El centro de la acusación de la Justicia al presidente de la AFA del “Chiqui” Tapia consiste en que retuvo aportes jubilatorios e impositivos por 19 mil millones de pesos en el 2025 durante un lapso que va entre cinco meses y un año pese a que tenía 45 mil millones de pesos en plazos fijos e ingresos por un total de 453 millones.
Fuentes de ARCA consultadas por Clarín sostienen que con esa plata que no era de su propiedad la AFA “hizo una bicicleta financiera” pese a los beneficios impositivos y previsionales «gracias a un decreto que le dio el ex ministro de Economía Sergio Massa en 2023″, en medio de su campaña presidencial.

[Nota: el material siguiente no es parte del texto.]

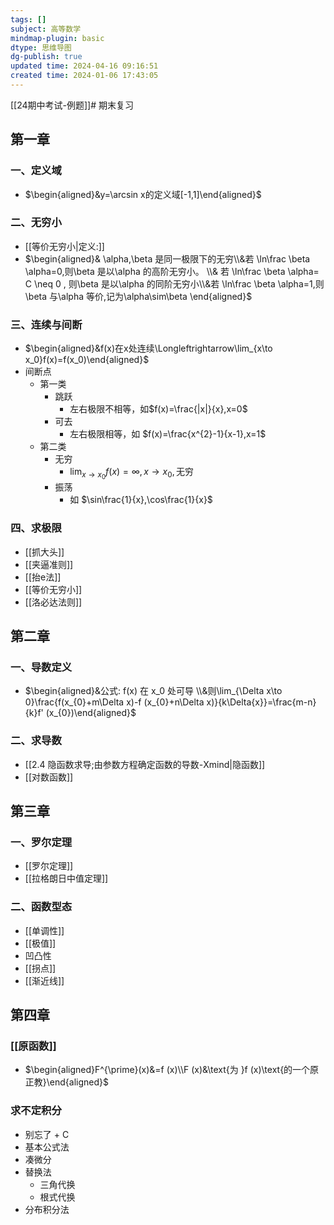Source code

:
 ```yaml
---
tags: []
subject: 高等数学
mindmap-plugin: basic
dtype: 思维导图
dg-publish: true
updated time: 2024-04-16 09:16:51
created time: 2024-01-06 17:43:05
---
```

[[24期中考试-例题]]# 期末复习
## 第一章
### 一、定义域
- $\begin{aligned}&y=\arcsin x的定义域[-1,1]\end{aligned}$

### 二、无穷小
- [[等价无穷小|定义:]]
- $\begin{aligned}& \alpha,\beta 是同一极限下的无穷\\&若 \ln\frac \beta \alpha=0,则\beta 是以\alpha 的高阶无穷小。 \\& 若 \ln\frac \beta \alpha= C \neq 0 , 则\beta 是以\alpha 的同阶无穷小\\&若 \ln\frac \beta \alpha=1,则\beta 与\alpha 等价,记为\alpha\sim\beta \end{aligned}$

### 三、连续与间断
- $\begin{aligned}&f(x)在x处连续\Longleftrightarrow\lim_{x\to x_0}f(x)=f(x_0)\end{aligned}$
- 间断点
	- 第一类
		- 跳跃
			- 左右极限不相等，如$f(x)=\frac{|x|}{x},x=0$
		- 可去
			- 左右极限相等，如 $f(x)=\frac{x^{2}-1}{x-1},x=1$
	- 第二类
		- 无穷
			- $\lim_{x\to x_0}f(x)=\infty,x\to x_0,\text{无穷}$
		- 振荡
			- 如 $\sin\frac{1}{x},\cos\frac{1}{x}$

### 四、求极限
- [[抓大头]]
- [[夹逼准则]]
- [[抬e法]]
- [[等价无穷小]]
- [[洛必达法则]]

## 第二章
### 一、导数定义
- $\begin{aligned}&公式: f(x) 在 x_0 处可导 \\&则\lim_{\Delta x\to 0}\frac{f(x_{0}+m\Delta x)-f (x_{0}+n\Delta x)}{k\Delta{x}}=\frac{m-n}{k}f' (x_{0})\end{aligned}$

### 二、求导数
- [[2.4 隐函数求导;由参数方程确定函数的导数-Xmind|隐函数]]
- [[对数函数]]

## 第三章
### 一、罗尔定理
- [[罗尔定理]]
- [[拉格朗日中值定理]]

### 二、函数型态
- [[单调性]]
- [[极值]]
- 凹凸性
- [[拐点]]
- [[渐近线]]

## 第四章
### [[原函数]]
- $\begin{aligned}F^{\prime}(x)&=f (x)\\F (x)&\text{为 }f (x)\text{的一个原正教}\end{aligned}$

### 求不定积分
- 别忘了 + C
- 基本公式法
- 凑微分
- 替换法
	- 三角代换
	- 根式代换
- 分布积分法


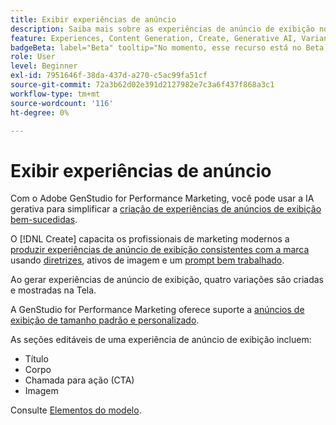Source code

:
 ```yaml
---
title: Exibir experiências de anúncio
description: Saiba mais sobre as experiências de anúncio de exibição no Adobe GenStudio for Performance Marketing.
feature: Experiences, Content Generation, Create, Generative AI, Variant Generation
badgeBeta: label="Beta" tooltip="No momento, esse recurso está no Beta, portanto, algumas funcionalidades podem estar limitadas ou sujeitas a alterações."
role: User
level: Beginner
exl-id: 7951646f-38da-437d-a270-c5ac99fa51cf
source-git-commit: 72a3b62d02e391d2127982e7c3a6f437f868a3c1
workflow-type: tm+mt
source-wordcount: '116'
ht-degree: 0%

---
```


# Exibir experiências de anúncio

Com o Adobe GenStudio for Performance Marketing, você pode usar a IA gerativa para simplificar a [criação de experiências de anúncios de exibição bem-sucedidas](/help/user-guide/create/create-display-ad.md).

O [!DNL Create] capacita os profissionais de marketing modernos a [produzir experiências de anúncio de exibição consistentes com a marca](/help/user-guide/create/create-display-ad.md) usando [diretrizes](/help/user-guide/guidelines/overview.md), ativos de imagem e um [prompt bem trabalhado](/help/user-guide/effective-prompts.md).

Ao gerar experiências de anúncio de exibição, quatro variações são criadas e mostradas na Tela.

A GenStudio for Performance Marketing oferece suporte a [anúncios de exibição de tamanho padrão e personalizado](/help/user-guide/content/best-practices-for-templates.md#follow-channel-specific-template-guidelines).

As seções editáveis de uma experiência de anúncio de exibição incluem:

* Título
* Corpo
* Chamada para ação (CTA)
* Imagem

Consulte [Elementos do modelo](/help/user-guide/content/use-templates.md#template-elements).

<!-- ## Character counts

After you generate a set of display ad variants, you can see the character count displayed for each section. Hover over or click into a generated section, such as the subject line or the body, and see the section name and character count for that section.

![Character count](/help/assets/character-count.png){width="500" zoomable="yes"} -->
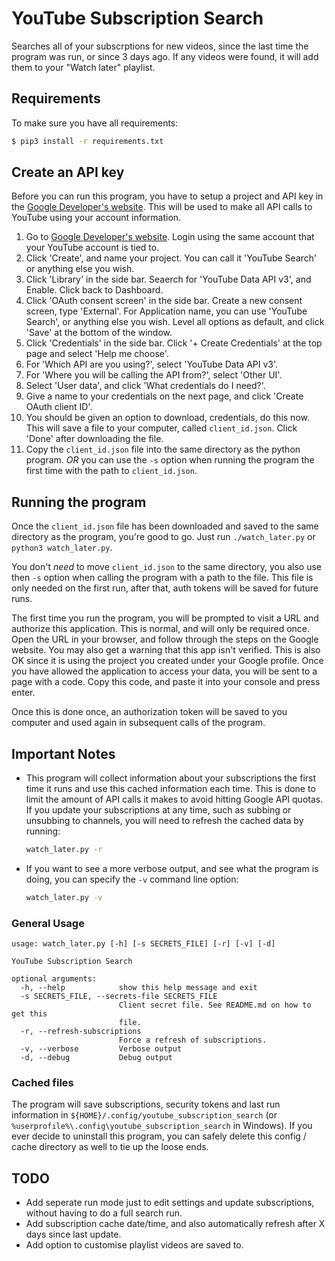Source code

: # YouTube Subscription Search

Searches all of your subscrptions for new videos, since the last time the
program was run, or since 3 days ago.  If any videos were found, it will add
them to your "Watch later" playlist.

## Requirements
To make sure you have all requirements:

```bash
$ pip3 install -r requirements.txt
```

## Create an API key

Before you can run this program, you have to setup a project and API key in the
[Google Developer's website](https://console.developers.google.com/project/_/apiui/apis/library).  This will be used to make all API calls to YouTube using your account information.

1. Go to [Google Developer's website](https://console.developers.google.com/project/_/apiui/apis/library).
  Login using the same account that your YouTube account is tied to.
1. Click 'Create', and name your project.  You can call it 'YouTube Search' or
  anything else you wish.
1. Click 'Library' in the side bar.  Seaerch for 'YouTube Data API v3', and
  Enable.  Click back to Dashboard.
1. Click 'OAuth consent screen' in the side bar.  Create a new consent screen,
  type 'External'.  For Application name, you can use 'YouTube Search', or
  anything else you wish.  Level all options as default, and click 'Save' at the
  bottom of the window.
1. Click 'Credentials' in the side bar.  Click '+ Create Credentials' at the top
  page and select 'Help me choose'.
1. For 'Which API are you using?', select 'YouTube Data API v3'.
1. For 'Where you will be calling the API from?', select 'Other UI'.
1. Select 'User data', and click 'What credentials do I need?'.
1. Give a name to your credentials on the next page, and click 'Create OAuth
  client ID'.
1. You should be given an option to download, credentials, do this now.  This
  will save a file to your computer, called `client_id.json`.  Click 'Done'
  after downloading the file.
1. Copy the `client_id.json` file into the same directory as the python program.
  *OR* you can use the `-s` option when running the program the first time with
  the path to `client_id.json`.

## Running the program

Once the `client_id.json` file has been downloaded and saved to the same
directory as the program, you're good to go.  Just run `./watch_later.py` or
`python3 watch_later.py`.

You don't *need* to move `client_id.json` to the same directory, you also use
then `-s` option when calling the program with a path to the file.  This file
is only needed on the first run, after that, auth tokens will be saved for
future runs.

The first time you run the program, you will be prompted to visit a URL and
authorize this application.  This is normal, and will only be required once.
Open the URL in your browser, and follow through the steps on the Google
website.  You may also get a warning that this app isn't verified.  This is also
OK since it is using the project you created under your Google profile. Once you
have allowed the application to access your data, you will be sent to a page
with a code.  Copy this code, and paste it into your console and press enter.

Once this is done once, an authorization token will be saved to you computer
and used again in subsequent calls of the program.

## Important Notes

* This program will collect information about your subscriptions the first time
  it runs and use this cached information each time.  This is done to limit the
  amount of API calls it makes to avoid hitting Google API quotas.  If you 
  update your subscriptions at any time, such as subbing or unsubbing to 
  channels, you will need to refresh the cached data by running:
  ```bash
  watch_later.py -r
  ```
* If you want to see a more verbose output, and see what the program is doing,
  you can specify the `-v` command line option:
  ```bash
  watch_later.py -v
  ```

### General Usage
```
usage: watch_later.py [-h] [-s SECRETS_FILE] [-r] [-v] [-d]

YouTube Subscription Search

optional arguments:
  -h, --help            show this help message and exit
  -s SECRETS_FILE, --secrets-file SECRETS_FILE
                        Client secret file. See README.md on how to get this
                        file.
  -r, --refresh-subscriptions
                        Force a refresh of subscriptions.
  -v, --verbose         Verbose output
  -d, --debug           Debug output
```

### Cached files

The program will save subscriptions, security tokens and last run information in
`${HOME}/.config/youtube_subscription_search` (or
`%userprofile%\.config\youtube_subscription_search` in Windows).  If you ever
decide to uninstall this program, you can safely delete this config / cache
directory as well to tie up the loose ends.

## TODO

* Add seperate run mode just to edit settings and update subscriptions, without
having to do a full search run.
* Add subscription cache date/time, and also automatically refresh after X days
since last update.
* Add option to customise playlist videos are saved to.

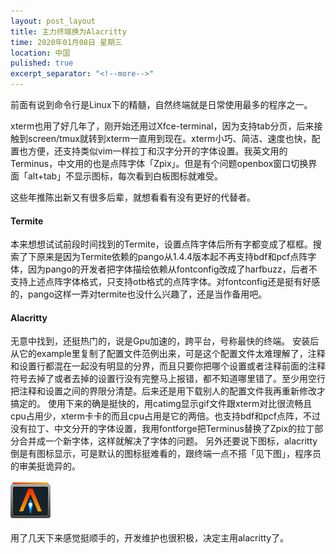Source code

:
 ```yaml
---
layout: post_layout
title: 主力终端换为Alacritty
time: 2020年01月08日 星期三
location: 中国
pulished: true
excerpt_separator: "<!--more-->"
---
```

前面有说到命令行是Linux下的精髓，自然终端就是日常使用最多的程序之一。

xterm也用了好几年了，刚开始还用过Xfce-terminal，因为支持tab分页，后来接触到screen/tmux就转到xterm一直用到现在。xterm小巧、简洁、速度也快，配置也方便，还支持类似vim一样拉丁和汉字分开的字体设置。我英文用的Terminus，中文用的也是点阵字体「Zpix」。但是有个问题openbox窗口切换界面「alt+tab」不显示图标，每次看到白板图标就难受。

这些年推陈出新又有很多后辈，就想看看有没有更好的代替者。

#### **Termite**

本来想想试试前段时间找到的Termite，设置点阵字体后所有字都变成了框框。搜索了下原来是因为Termite依赖的pango从1.4.4版本起不再支持bdf和pcf点阵字体，因为pango的开发者把字体描绘依赖从fontconfig改成了harfbuzz，后者不支持上述点阵字体格式，只支持otb格式的点阵字体。对fontconfig还是挺有好感的，pango这样一弄对termite也没什么兴趣了，还是当作备用吧。

#### **Alacritty**

<!--more-->
无意中找到，还挺热门的，说是Gpu加速的，跨平台，号称最快的终端。
安装后从它的example里复制了配置文件范例出来，可是这个配置文件太难理解了，注释和设置行都混在一起没有明显的分界，而且只要你把哪个设置或者注释前面的注释符号去掉了或者去掉的设置行没有完整马上报错，都不知道哪里错了。至少用空行把注释和设置之间的界限分清楚。后来还是用下载别人的配置文件我再重新修改才搞定的。
使用下来的确是挺快的，用catimg显示gif文件跟xterm对比很流畅且cpu占用少，xterm卡卡的而且cpu占用是它的两倍。也支持bdf和pcf点阵，不过没有拉丁、中文分开的字体设置，我用fontforge把Terminus替换了Zpix的拉丁部分合并成一个新字体，这样就解决了字体的问题。
另外还要说下图标，alacritty倒是有图标显示，可是默认的图标挺难看的，跟终端一点不搭「见下图」，程序员的审美挺诡异的。

<img src="/assets/img/Alacritty.png" width="64px" />

用了几天下来感觉挺顺手的，开发维护也很积极，决定主用alacritty了。

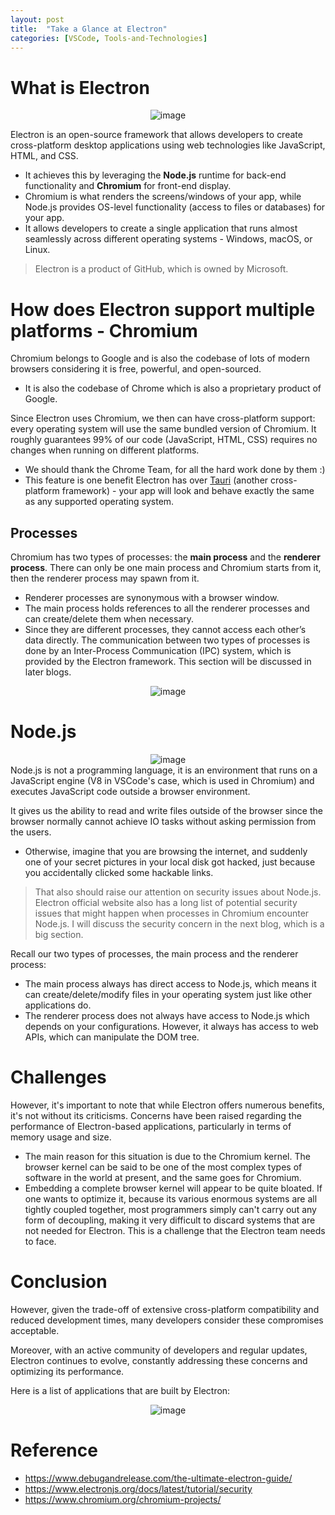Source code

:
 ```yaml
---
layout: post
title:  "Take a Glance at Electron"
categories: [VSCode, Tools-and-Technologies]
---
```



# What is Electron
<div align="center">
  <img src="https://github.com/Bistard/vscode-source-code-analysis/assets/38385498/edf7a608-7344-4ad4-804d-106cd84f84e7" alt="image" />
</div>

Electron is an open-source framework that allows developers to create cross-platform desktop applications using web technologies like JavaScript, HTML, and CSS. 
* It achieves this by leveraging the **Node.js** runtime for back-end functionality and **Chromium** for front-end display.
* Chromium is what renders the screens/windows of your app, while Node.js provides OS-level functionality (access to files or databases) for your app.
* It allows developers to create a single application that runs almost seamlessly across different operating systems - Windows, macOS, or Linux.
> Electron is a product of GitHub, which is owned by Microsoft.

# How does Electron support multiple platforms - Chromium
Chromium belongs to Google and is also the codebase of lots of modern browsers considering it is free, powerful, and open-sourced.
* It is also the codebase of Chrome which is also a proprietary product of Google.

Since Electron uses Chromium, we then can have cross-platform support: every operating system will use the same bundled version of Chromium. It roughly guarantees 99% of our code (JavaScript, HTML, CSS) requires no changes when running on different platforms.
* We should thank the Chrome Team, for all the hard work done by them :)
* This feature is one benefit Electron has over [Tauri](https://tauri.app/?ref=debugandrelease.com) (another cross-platform framework) - your app will look and behave exactly the same as any supported operating system.

## Processes
Chromium has two types of processes: the **main process** and the **renderer process**. There can only be one main process and Chromium starts from it, then the renderer process may spawn from it.
* Renderer processes are synonymous with a browser window. 
* The main process holds references to all the renderer processes and can create/delete them when necessary.
* Since they are different processes, they cannot access each other’s data directly. The communication between two types of processes is done by an Inter-Process Communication (IPC) system, which is provided by the Electron framework. This section will be discussed in later blogs.

<div align="center">
  <img src="https://github.com/Bistard/vscode-source-code-analysis/assets/38385498/afb1645a-65bd-48b2-8da4-44cd1026cc5f" alt="image" />
</div>


# Node.js
<div align="center">
  <img src="https://github.com/Bistard/vscode-source-code-analysis/assets/38385498/71b7b3c6-4ad3-43fe-a6f7-9c9562293ec5" alt="image" />
</div>
Node.js is not a programming language, it is an environment that runs on a JavaScript engine (V8 in VSCode's case, which is used in Chromium) and executes JavaScript code outside a browser environment. 

It gives us the ability to read and write files outside of the browser since the browser normally cannot achieve IO tasks without asking permission from the users. 
* Otherwise, imagine that you are browsing the internet, and suddenly one of your secret pictures in your local disk got hacked, just because you accidentally clicked some hackable links.

> That also should raise our attention on security issues about Node.js. Electron official website also has a long list of potential security issues that might happen when processes in Chromium encounter Node.js. I will discuss the security concern in the next blog, which is a big section.

Recall our two types of processes, the main process and the renderer process:
* The main process always has direct access to Node.js, which means it can create/delete/modify files in your operating system just like other applications do.
* The renderer process does not always have access to Node.js which depends on your configurations. However, it always has access to web APIs, which can manipulate the DOM tree.

# Challenges
However, it's important to note that while Electron offers numerous benefits, it's not without its criticisms. Concerns have been raised regarding the performance of Electron-based applications, particularly in terms of memory usage and size.
* The main reason for this situation is due to the Chromium kernel. The browser kernel can be said to be one of the most complex types of software in the world at present, and the same goes for Chromium. 
* Embedding a complete browser kernel will appear to be quite bloated. If one wants to optimize it, because its various enormous systems are all tightly coupled together, most programmers simply can't carry out any form of decoupling, making it very difficult to discard systems that are not needed for Electron. This is a challenge that the Electron team needs to face.

# Conclusion
However, given the trade-off of extensive cross-platform compatibility and reduced development times, many developers consider these compromises acceptable. 

Moreover, with an active community of developers and regular updates, Electron continues to evolve, constantly addressing these concerns and optimizing its performance.

Here is a list of applications that are built by Electron:

<div align="center">
  <img src="https://github.com/Bistard/vscode-source-code-analysis/assets/38385498/3b507bd4-12d9-4049-b782-c326c860035b" alt="image" />
</div>

# Reference
* https://www.debugandrelease.com/the-ultimate-electron-guide/
* https://www.electronjs.org/docs/latest/tutorial/security
* https://www.chromium.org/chromium-projects/




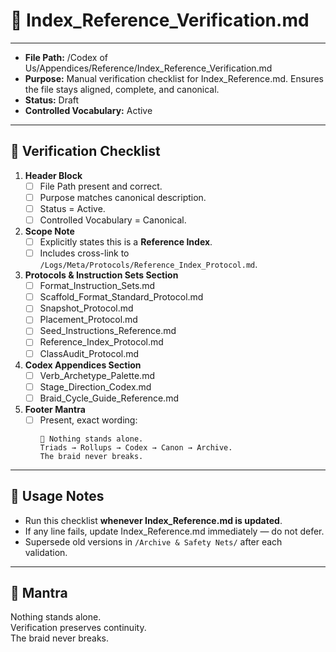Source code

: # 📑 Index_Reference_Verification.md  

---  
- **File Path:** /Codex of Us/Appendices/Reference/Index_Reference_Verification.md  
- **Purpose:** Manual verification checklist for Index_Reference.md. Ensures the file stays aligned, complete, and canonical.  
- **Status:** Draft  
- **Controlled Vocabulary:** Active  
---  

## 📌 Verification Checklist  

1. **Header Block**  
   - [ ] File Path present and correct.  
   - [ ] Purpose matches canonical description.  
   - [ ] Status = Active.  
   - [ ] Controlled Vocabulary = Canonical.  

2. **Scope Note**  
   - [ ] Explicitly states this is a **Reference Index**.  
   - [ ] Includes cross-link to `/Logs/Meta/Protocols/Reference_Index_Protocol.md`.  

3. **Protocols & Instruction Sets Section**  
   - [ ] Format_Instruction_Sets.md  
   - [ ] Scaffold_Format_Standard_Protocol.md  
   - [ ] Snapshot_Protocol.md  
   - [ ] Placement_Protocol.md  
   - [ ] Seed_Instructions_Reference.md  
   - [ ] Reference_Index_Protocol.md  
   - [ ] ClassAudit_Protocol.md  

4. **Codex Appendices Section**  
   - [ ] Verb_Archetype_Palette.md  
   - [ ] Stage_Direction_Codex.md  
   - [ ] Braid_Cycle_Guide_Reference.md  

5. **Footer Mantra**  
   - [ ] Present, exact wording:  
     ```
     🌌 Nothing stands alone.  
     Triads → Rollups → Codex → Canon → Archive.  
     The braid never breaks.  
     ```  

---  

## 📌 Usage Notes  

- Run this checklist **whenever Index_Reference.md is updated**.  
- If any line fails, update Index_Reference.md immediately — do not defer.  
- Supersede old versions in `/Archive & Safety Nets/` after each validation.  

---  

## 🌌 Mantra  

Nothing stands alone.  
Verification preserves continuity.  
The braid never breaks.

El delito que se le imputa no es evasión fiscal sino retención ilegal de impuestos que la AFA le cobró a sus empleados y a sus proveedores pero no entregó a la Agencia de Recaudación y Control Aduanero (ARCA) como le correspondía dentro de los 30 días posteriores al cobro en su calidad de agente de de retención.
La deuda previsional de 10.700 millones de pesos la AFA la pagó “en diciembre del año pasado”, es decir tuvo la plata depositada o girando en otros productos financieros casi un año.
Y la deuda impositiva, de 8.600 millones la pagó con “casi seis meses de retraso”, destacaron las fuentes. Esto es aún más grave porque incluso usaron facturas truchas de proveedores.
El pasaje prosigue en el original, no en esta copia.